#### [Required work]
Below are the records; copy each line in which "perp" occurs.

#### [Input material]
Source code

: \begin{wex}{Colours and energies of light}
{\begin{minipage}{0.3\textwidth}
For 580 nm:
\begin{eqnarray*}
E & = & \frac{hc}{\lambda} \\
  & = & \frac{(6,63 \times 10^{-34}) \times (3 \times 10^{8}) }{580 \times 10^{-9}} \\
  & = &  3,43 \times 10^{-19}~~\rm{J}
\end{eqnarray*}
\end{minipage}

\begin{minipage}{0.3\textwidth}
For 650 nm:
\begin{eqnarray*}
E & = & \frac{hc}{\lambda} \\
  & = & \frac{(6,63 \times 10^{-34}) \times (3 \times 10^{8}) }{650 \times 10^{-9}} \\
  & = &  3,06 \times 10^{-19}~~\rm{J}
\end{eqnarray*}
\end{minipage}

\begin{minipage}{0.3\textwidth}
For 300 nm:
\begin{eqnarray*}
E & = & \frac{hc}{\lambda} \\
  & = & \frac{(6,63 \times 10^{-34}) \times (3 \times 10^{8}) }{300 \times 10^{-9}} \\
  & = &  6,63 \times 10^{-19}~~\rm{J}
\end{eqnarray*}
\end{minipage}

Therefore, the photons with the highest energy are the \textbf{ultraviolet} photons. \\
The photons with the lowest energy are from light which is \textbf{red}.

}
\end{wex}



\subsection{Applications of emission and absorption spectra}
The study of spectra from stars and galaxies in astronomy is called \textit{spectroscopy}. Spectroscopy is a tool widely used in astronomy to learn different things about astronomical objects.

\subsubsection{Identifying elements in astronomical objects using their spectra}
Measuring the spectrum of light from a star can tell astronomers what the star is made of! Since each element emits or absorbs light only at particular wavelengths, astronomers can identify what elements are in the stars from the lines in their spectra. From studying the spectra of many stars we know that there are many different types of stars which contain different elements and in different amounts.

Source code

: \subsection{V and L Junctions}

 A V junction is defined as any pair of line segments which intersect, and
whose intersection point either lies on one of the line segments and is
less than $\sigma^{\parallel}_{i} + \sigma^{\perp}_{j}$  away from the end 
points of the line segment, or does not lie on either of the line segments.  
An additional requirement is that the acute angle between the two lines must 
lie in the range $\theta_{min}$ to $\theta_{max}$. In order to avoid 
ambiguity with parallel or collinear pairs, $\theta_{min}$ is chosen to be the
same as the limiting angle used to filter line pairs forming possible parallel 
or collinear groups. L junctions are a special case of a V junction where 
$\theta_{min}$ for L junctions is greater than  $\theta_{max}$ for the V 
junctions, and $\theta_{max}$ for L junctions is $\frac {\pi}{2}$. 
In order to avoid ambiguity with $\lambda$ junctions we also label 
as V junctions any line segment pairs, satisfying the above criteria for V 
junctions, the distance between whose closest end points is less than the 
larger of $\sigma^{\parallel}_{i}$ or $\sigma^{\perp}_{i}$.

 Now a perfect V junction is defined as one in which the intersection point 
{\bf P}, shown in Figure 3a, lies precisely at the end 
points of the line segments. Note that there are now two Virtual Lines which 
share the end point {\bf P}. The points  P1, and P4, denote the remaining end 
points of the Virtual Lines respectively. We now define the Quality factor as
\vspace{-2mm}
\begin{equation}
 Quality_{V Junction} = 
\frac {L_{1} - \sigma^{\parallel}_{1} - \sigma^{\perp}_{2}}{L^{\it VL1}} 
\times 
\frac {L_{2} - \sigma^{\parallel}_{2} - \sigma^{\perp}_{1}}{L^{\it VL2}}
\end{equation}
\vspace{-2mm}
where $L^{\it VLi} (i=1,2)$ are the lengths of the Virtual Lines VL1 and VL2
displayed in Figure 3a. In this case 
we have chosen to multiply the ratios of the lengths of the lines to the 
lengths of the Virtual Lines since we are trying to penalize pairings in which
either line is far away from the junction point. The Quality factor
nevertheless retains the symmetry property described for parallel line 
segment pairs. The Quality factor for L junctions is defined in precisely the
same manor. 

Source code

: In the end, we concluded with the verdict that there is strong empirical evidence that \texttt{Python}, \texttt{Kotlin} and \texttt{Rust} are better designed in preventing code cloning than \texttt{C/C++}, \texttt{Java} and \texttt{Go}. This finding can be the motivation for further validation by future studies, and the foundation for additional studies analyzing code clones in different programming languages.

#### [Result of the task]
less than $\sigma^{\parallel}_{i} + \sigma^{\perp}_{j}$  away from the end 
larger of $\sigma^{\parallel}_{i}$ or $\sigma^{\perp}_{i}$.
\frac {L_{1} - \sigma^{\parallel}_{1} - \sigma^{\perp}_{2}}{L^{\it VL1}} 
\frac {L_{2} - \sigma^{\parallel}_{2} - \sigma^{\perp}_{1}}{L^{\it VL2}}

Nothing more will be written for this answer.